TASK TO CARRY OUT>
Write out exactly the lines of the entries below from the one holding "# string-is" to the one holding "for your Mirror blog", inclusive, and leave out all other lines.

Records drawn from a dataset>
########################################

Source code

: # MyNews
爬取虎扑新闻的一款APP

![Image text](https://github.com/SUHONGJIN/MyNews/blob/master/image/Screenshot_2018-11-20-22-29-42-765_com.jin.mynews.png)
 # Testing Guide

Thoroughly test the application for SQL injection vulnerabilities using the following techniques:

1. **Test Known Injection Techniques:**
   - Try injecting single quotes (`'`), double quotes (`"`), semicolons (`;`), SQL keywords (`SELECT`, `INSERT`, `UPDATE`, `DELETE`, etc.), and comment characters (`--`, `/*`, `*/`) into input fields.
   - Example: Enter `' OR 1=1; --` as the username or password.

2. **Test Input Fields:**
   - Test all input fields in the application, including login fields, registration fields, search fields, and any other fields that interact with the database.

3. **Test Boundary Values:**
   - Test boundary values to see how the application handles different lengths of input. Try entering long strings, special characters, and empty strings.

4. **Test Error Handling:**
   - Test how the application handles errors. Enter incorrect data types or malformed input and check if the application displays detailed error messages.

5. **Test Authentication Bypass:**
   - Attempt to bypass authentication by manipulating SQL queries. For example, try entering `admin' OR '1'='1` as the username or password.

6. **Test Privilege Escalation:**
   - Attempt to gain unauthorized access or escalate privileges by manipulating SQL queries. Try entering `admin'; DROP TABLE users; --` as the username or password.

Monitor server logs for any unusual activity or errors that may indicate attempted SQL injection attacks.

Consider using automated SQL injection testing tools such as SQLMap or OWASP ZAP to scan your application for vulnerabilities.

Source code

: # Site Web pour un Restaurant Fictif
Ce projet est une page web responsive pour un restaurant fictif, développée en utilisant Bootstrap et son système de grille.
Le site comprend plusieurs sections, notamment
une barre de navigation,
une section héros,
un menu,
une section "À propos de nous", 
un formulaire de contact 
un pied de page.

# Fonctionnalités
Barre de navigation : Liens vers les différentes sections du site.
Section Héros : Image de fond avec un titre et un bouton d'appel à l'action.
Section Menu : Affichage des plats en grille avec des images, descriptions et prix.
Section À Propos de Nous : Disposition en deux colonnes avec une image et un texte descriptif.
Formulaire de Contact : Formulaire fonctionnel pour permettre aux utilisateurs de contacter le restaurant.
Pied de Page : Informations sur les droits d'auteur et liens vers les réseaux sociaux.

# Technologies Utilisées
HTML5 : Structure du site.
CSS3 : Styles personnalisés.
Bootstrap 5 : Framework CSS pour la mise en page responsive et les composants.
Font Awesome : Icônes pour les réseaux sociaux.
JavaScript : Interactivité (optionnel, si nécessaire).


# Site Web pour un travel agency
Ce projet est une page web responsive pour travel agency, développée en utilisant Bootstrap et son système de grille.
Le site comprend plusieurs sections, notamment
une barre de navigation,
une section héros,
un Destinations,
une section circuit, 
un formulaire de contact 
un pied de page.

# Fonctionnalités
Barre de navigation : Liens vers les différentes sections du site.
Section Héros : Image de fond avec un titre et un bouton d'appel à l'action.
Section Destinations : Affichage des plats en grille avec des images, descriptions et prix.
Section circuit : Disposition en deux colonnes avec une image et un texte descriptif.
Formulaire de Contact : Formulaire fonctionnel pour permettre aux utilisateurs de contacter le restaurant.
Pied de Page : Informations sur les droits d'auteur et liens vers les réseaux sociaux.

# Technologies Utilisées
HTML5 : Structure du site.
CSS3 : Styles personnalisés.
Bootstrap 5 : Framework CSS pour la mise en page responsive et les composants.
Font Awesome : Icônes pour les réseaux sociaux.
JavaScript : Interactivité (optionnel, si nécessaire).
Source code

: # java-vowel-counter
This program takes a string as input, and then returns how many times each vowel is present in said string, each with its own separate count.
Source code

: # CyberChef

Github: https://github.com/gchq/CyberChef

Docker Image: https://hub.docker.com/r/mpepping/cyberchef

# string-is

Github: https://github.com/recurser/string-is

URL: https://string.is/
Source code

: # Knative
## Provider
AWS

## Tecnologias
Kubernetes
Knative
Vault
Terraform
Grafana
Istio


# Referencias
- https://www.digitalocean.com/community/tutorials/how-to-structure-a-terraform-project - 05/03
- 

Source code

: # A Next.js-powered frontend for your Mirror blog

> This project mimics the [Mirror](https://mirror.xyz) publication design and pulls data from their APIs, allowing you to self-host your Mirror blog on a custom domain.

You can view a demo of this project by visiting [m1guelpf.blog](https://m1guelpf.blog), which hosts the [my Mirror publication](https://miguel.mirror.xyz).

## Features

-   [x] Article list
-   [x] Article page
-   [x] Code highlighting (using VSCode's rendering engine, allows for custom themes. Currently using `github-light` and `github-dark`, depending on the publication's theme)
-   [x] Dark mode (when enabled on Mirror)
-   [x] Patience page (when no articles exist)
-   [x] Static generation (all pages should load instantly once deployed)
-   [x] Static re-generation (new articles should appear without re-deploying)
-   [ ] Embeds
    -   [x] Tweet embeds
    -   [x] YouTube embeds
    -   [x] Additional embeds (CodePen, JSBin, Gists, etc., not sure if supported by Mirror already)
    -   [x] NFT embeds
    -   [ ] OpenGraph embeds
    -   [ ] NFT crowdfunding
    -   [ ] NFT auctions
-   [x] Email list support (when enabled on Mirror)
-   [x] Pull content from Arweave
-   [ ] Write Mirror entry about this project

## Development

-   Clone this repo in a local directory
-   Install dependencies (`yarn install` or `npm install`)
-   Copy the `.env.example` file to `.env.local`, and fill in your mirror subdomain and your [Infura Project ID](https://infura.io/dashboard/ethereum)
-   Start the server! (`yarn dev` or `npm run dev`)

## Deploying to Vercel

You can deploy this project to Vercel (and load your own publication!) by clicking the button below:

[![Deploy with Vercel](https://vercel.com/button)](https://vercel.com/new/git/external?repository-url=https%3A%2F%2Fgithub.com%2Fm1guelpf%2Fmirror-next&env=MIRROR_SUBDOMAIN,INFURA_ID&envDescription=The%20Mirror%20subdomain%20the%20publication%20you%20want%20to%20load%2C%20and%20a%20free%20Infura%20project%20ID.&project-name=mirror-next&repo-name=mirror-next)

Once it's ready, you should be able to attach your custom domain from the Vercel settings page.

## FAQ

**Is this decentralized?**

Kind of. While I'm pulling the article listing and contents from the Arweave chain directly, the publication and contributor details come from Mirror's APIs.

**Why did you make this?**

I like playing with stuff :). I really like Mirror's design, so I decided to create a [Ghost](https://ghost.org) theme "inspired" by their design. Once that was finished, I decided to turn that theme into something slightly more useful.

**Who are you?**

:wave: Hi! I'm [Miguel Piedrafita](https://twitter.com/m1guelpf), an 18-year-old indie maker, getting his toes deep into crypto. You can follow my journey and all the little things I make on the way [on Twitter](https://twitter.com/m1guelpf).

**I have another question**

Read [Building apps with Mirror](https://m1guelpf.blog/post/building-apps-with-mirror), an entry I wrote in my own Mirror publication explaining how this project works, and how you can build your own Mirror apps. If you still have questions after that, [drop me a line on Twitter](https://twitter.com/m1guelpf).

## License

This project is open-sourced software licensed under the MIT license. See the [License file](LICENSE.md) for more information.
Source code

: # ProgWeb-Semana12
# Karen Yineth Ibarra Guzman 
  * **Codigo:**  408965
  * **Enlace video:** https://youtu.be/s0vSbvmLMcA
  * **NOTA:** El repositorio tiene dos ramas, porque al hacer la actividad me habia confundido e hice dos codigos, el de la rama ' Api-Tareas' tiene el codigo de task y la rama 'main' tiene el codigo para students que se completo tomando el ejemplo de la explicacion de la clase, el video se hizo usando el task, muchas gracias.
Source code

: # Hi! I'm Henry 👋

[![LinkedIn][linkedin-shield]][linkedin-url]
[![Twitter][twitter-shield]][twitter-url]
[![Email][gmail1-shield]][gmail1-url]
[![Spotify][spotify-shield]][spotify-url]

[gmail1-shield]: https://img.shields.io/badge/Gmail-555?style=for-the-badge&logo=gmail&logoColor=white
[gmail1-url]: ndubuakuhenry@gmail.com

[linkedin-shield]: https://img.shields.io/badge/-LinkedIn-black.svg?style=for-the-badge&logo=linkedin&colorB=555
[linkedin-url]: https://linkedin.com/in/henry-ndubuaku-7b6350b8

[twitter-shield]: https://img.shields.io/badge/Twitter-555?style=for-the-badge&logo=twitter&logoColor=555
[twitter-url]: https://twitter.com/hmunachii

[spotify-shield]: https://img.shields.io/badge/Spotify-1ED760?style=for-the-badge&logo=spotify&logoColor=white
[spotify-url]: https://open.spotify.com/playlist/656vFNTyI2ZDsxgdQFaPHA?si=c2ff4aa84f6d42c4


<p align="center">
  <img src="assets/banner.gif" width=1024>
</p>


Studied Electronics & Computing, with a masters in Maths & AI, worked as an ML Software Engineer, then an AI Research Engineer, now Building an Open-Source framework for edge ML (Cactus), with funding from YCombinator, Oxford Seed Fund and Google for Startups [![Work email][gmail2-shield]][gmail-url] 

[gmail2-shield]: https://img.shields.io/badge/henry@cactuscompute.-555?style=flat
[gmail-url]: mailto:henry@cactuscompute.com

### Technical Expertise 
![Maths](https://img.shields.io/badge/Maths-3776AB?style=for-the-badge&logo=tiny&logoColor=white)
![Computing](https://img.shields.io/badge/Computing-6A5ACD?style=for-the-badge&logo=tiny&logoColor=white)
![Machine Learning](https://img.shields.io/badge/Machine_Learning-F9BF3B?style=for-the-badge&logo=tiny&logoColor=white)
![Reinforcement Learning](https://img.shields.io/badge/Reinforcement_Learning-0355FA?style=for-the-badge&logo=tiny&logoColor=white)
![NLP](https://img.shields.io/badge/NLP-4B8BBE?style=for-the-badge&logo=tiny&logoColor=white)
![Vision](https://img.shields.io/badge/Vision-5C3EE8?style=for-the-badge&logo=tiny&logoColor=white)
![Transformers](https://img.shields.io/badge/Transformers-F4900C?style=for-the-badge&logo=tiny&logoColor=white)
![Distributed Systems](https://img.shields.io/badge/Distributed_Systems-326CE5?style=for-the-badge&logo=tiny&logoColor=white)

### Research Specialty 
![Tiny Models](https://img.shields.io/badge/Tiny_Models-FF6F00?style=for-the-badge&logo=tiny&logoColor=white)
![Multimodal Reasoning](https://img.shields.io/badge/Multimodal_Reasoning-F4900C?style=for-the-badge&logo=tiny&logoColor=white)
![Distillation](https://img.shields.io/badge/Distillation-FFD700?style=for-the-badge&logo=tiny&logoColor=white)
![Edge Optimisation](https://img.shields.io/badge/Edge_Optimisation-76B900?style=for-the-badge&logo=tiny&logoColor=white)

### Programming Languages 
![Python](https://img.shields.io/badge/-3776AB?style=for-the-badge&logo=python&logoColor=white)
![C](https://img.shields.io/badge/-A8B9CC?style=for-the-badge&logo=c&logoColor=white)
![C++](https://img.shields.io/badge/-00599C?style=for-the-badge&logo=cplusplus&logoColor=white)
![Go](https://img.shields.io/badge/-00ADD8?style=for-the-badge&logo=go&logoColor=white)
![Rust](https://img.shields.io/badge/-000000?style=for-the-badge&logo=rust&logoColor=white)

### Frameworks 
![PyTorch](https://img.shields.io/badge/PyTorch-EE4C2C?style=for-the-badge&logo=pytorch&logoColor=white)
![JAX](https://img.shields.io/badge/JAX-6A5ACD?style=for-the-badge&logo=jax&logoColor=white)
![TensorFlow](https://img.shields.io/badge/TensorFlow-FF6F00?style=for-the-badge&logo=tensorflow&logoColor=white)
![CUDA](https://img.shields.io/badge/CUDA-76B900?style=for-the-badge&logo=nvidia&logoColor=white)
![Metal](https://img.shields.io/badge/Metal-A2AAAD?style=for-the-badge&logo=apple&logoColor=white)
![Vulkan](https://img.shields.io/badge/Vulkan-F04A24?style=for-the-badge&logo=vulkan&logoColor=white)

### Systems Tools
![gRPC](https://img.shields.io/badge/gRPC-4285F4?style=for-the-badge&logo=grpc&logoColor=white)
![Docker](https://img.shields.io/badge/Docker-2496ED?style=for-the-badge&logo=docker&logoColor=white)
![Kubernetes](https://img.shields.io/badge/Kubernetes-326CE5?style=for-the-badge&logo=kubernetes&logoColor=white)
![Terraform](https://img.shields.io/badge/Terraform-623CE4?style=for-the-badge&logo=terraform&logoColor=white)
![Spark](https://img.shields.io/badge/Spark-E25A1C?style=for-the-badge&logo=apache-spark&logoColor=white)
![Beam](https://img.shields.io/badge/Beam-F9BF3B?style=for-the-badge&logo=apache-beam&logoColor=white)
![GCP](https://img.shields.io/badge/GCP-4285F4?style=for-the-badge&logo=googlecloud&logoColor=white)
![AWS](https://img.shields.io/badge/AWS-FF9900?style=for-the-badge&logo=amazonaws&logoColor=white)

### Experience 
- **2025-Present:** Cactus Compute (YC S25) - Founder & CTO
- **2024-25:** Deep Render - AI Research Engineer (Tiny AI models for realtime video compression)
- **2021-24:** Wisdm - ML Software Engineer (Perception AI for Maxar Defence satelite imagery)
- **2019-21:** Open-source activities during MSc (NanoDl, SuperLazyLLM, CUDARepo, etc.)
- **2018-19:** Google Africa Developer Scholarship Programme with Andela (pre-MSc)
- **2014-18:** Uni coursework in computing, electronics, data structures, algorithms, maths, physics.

########################################

OUTPUT>
# string-is

Github: https://github.com/recurser/string-is

URL: https://string.is/
Source code

: # Knative
## Provider
AWS

## Tecnologias
Kubernetes
Knative
Vault
Terraform
Grafana
Istio


# Referencias
- https://www.digitalocean.com/community/tutorials/how-to-structure-a-terraform-project - 05/03
- 

Source code

: # A Next.js-powered frontend for your Mirror blog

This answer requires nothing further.